__Directions for this task__. Every entry must appear in the output exactly as it does here.

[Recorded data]
------------------------------------------------------------------------

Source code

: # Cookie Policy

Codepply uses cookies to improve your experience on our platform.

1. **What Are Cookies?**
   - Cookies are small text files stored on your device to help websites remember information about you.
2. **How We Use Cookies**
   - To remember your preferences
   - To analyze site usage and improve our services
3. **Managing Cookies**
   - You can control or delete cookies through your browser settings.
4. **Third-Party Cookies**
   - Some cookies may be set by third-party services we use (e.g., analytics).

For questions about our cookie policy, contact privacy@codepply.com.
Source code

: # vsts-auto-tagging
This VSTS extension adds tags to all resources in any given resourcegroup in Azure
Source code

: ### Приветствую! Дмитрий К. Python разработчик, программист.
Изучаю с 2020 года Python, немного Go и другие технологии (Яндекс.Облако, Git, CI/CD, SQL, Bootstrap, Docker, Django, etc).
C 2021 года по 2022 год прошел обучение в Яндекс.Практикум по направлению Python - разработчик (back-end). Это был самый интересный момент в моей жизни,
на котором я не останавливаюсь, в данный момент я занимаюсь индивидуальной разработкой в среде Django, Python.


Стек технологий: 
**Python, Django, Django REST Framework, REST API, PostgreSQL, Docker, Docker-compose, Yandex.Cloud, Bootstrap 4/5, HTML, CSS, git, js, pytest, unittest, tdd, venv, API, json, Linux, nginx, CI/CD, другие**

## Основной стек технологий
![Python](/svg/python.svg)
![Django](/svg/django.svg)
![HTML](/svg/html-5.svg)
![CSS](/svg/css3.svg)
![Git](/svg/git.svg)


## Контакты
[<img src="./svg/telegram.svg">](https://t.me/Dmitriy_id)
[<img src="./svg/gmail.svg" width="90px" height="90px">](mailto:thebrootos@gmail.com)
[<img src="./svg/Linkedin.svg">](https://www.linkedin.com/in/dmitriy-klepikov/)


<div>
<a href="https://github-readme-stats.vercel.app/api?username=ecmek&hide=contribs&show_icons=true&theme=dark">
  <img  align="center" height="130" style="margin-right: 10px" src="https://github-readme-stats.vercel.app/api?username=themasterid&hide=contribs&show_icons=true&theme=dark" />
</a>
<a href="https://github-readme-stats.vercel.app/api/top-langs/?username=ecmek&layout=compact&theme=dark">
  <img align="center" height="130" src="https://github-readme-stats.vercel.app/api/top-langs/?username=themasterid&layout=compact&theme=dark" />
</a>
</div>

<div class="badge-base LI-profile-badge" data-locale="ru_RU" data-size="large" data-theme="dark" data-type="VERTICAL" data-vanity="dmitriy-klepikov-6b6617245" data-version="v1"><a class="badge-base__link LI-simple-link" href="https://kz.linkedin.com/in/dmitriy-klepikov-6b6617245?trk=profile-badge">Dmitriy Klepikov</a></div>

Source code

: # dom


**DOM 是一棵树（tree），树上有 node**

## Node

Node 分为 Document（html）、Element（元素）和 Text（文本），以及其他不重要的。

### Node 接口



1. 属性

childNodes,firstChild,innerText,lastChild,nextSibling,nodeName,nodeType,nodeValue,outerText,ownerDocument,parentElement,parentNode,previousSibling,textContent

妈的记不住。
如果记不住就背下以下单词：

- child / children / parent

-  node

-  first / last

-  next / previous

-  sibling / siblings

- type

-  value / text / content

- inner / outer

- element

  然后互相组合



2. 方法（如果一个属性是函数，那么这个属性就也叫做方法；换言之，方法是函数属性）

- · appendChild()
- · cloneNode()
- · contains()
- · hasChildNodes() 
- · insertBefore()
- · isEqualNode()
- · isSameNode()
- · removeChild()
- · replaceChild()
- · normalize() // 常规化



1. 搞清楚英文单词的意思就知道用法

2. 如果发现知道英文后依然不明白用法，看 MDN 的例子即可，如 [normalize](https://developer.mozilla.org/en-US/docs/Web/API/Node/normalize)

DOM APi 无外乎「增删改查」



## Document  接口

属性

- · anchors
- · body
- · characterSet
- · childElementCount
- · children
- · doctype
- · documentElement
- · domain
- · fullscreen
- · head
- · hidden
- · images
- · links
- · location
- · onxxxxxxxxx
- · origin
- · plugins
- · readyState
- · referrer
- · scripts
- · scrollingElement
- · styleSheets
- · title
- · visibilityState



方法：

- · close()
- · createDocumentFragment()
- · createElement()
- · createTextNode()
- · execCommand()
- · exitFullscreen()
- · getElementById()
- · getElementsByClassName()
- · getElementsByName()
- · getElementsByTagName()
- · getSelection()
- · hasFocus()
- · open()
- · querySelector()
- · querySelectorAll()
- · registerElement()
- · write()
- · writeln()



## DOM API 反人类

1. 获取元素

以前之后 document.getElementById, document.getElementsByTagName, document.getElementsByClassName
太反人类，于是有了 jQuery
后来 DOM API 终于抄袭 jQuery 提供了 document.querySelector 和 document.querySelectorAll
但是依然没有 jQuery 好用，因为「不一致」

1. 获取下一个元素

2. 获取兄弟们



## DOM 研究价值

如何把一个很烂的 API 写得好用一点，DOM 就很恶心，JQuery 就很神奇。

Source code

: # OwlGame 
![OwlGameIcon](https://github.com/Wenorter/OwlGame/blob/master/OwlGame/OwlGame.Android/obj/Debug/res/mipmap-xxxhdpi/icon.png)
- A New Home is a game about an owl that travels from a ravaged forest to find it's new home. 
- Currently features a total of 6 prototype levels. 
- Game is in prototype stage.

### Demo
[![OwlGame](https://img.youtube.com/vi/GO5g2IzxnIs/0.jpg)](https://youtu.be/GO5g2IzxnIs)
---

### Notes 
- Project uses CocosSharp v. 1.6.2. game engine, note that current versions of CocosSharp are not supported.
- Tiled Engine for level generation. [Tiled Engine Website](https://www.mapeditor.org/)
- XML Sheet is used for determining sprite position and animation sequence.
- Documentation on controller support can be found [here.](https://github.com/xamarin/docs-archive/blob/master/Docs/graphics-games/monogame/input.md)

------------------------------------------------------------------------

__Result__.
Source code

: # Cookie Policy

Codepply uses cookies to improve your experience on our platform.

1. **What Are Cookies?**
   - Cookies are small text files stored on your device to help websites remember information about you.
2. **How We Use Cookies**
   - To remember your preferences
   - To analyze site usage and improve our services
3. **Managing Cookies**
   - You can control or delete cookies through your browser settings.
4. **Third-Party Cookies**
   - Some cookies may be set by third-party services we use (e.g., analytics).

For questions about our cookie policy, contact privacy@codepply.com.
Source code

: # vsts-auto-tagging
This VSTS extension adds tags to all resources in any given resourcegroup in Azure
Source code

: ### Приветствую! Дмитрий К. Python разработчик, программист.
Изучаю с 2020 года Python, немного Go и другие технологии (Яндекс.Облако, Git, CI/CD, SQL, Bootstrap, Docker, Django, etc).
C 2021 года по 2022 год прошел обучение в Яндекс.Практикум по направлению Python - разработчик (back-end). Это был самый интересный момент в моей жизни,
на котором я не останавливаюсь, в данный момент я занимаюсь индивидуальной разработкой в среде Django, Python.


Стек технологий: 
**Python, Django, Django REST Framework, REST API, PostgreSQL, Docker, Docker-compose, Yandex.Cloud, Bootstrap 4/5, HTML, CSS, git, js, pytest, unittest, tdd, venv, API, json, Linux, nginx, CI/CD, другие**

## Основной стек технологий
![Python](/svg/python.svg)
![Django](/svg/django.svg)
![HTML](/svg/html-5.svg)
![CSS](/svg/css3.svg)
![Git](/svg/git.svg)


## Контакты
[<img src="./svg/telegram.svg">](https://t.me/Dmitriy_id)
[<img src="./svg/gmail.svg" width="90px" height="90px">](mailto:thebrootos@gmail.com)
[<img src="./svg/Linkedin.svg">](https://www.linkedin.com/in/dmitriy-klepikov/)


<div>
<a href="https://github-readme-stats.vercel.app/api?username=ecmek&hide=contribs&show_icons=true&theme=dark">
  <img  align="center" height="130" style="margin-right: 10px" src="https://github-readme-stats.vercel.app/api?username=themasterid&hide=contribs&show_icons=true&theme=dark" />
</a>
<a href="https://github-readme-stats.vercel.app/api/top-langs/?username=ecmek&layout=compact&theme=dark">
  <img align="center" height="130" src="https://github-readme-stats.vercel.app/api/top-langs/?username=themasterid&layout=compact&theme=dark" />
</a>
</div>

<div class="badge-base LI-profile-badge" data-locale="ru_RU" data-size="large" data-theme="dark" data-type="VERTICAL" data-vanity="dmitriy-klepikov-6b6617245" data-version="v1"><a class="badge-base__link LI-simple-link" href="https://kz.linkedin.com/in/dmitriy-klepikov-6b6617245?trk=profile-badge">Dmitriy Klepikov</a></div>

Source code

: # dom


**DOM 是一棵树（tree），树上有 node**

## Node

Node 分为 Document（html）、Element（元素）和 Text（文本），以及其他不重要的。

### Node 接口



1. 属性

childNodes,firstChild,innerText,lastChild,nextSibling,nodeName,nodeType,nodeValue,outerText,ownerDocument,parentElement,parentNode,previousSibling,textContent

妈的记不住。
如果记不住就背下以下单词：

- child / children / parent

-  node

-  first / last

-  next / previous

-  sibling / siblings

- type

-  value / text / content

- inner / outer

- element

  然后互相组合



2. 方法（如果一个属性是函数，那么这个属性就也叫做方法；换言之，方法是函数属性）

- · appendChild()
- · cloneNode()
- · contains()
- · hasChildNodes() 
- · insertBefore()
- · isEqualNode()
- · isSameNode()
- · removeChild()
- · replaceChild()
- · normalize() // 常规化



1. 搞清楚英文单词的意思就知道用法

2. 如果发现知道英文后依然不明白用法，看 MDN 的例子即可，如 [normalize](https://developer.mozilla.org/en-US/docs/Web/API/Node/normalize)

DOM APi 无外乎「增删改查」



## Document  接口

属性

- · anchors
- · body
- · characterSet
- · childElementCount
- · children
- · doctype
- · documentElement
- · domain
- · fullscreen
- · head
- · hidden
- · images
- · links
- · location
- · onxxxxxxxxx
- · origin
- · plugins
- · readyState
- · referrer
- · scripts
- · scrollingElement
- · styleSheets
- · title
- · visibilityState



方法：

- · close()
- · createDocumentFragment()
- · createElement()
- · createTextNode()
- · execCommand()
- · exitFullscreen()
- · getElementById()
- · getElementsByClassName()
- · getElementsByName()
- · getElementsByTagName()
- · getSelection()
- · hasFocus()
- · open()
- · querySelector()
- · querySelectorAll()
- · registerElement()
- · write()
- · writeln()



## DOM API 反人类

1. 获取元素

以前之后 document.getElementById, document.getElementsByTagName, document.getElementsByClassName
太反人类，于是有了 jQuery
后来 DOM API 终于抄袭 jQuery 提供了 document.querySelector 和 document.querySelectorAll
但是依然没有 jQuery 好用，因为「不一致」

1. 获取下一个元素

2. 获取兄弟们



## DOM 研究价值

如何把一个很烂的 API 写得好用一点，DOM 就很恶心，JQuery 就很神奇。

Source code

: # OwlGame 
![OwlGameIcon](https://github.com/Wenorter/OwlGame/blob/master/OwlGame/OwlGame.Android/obj/Debug/res/mipmap-xxxhdpi/icon.png)
- A New Home is a game about an owl that travels from a ravaged forest to find it's new home. 
- Currently features a total of 6 prototype levels. 
- Game is in prototype stage.

### Demo
[![OwlGame](https://img.youtube.com/vi/GO5g2IzxnIs/0.jpg)](https://youtu.be/GO5g2IzxnIs)
---

### Notes 
- Project uses CocosSharp v. 1.6.2. game engine, note that current versions of CocosSharp are not supported.
- Tiled Engine for level generation. [Tiled Engine Website](https://www.mapeditor.org/)
- XML Sheet is used for determining sprite position and animation sequence.
- Documentation on controller support can be found [here.](https://github.com/xamarin/docs-archive/blob/master/Docs/graphics-games/monogame/input.md)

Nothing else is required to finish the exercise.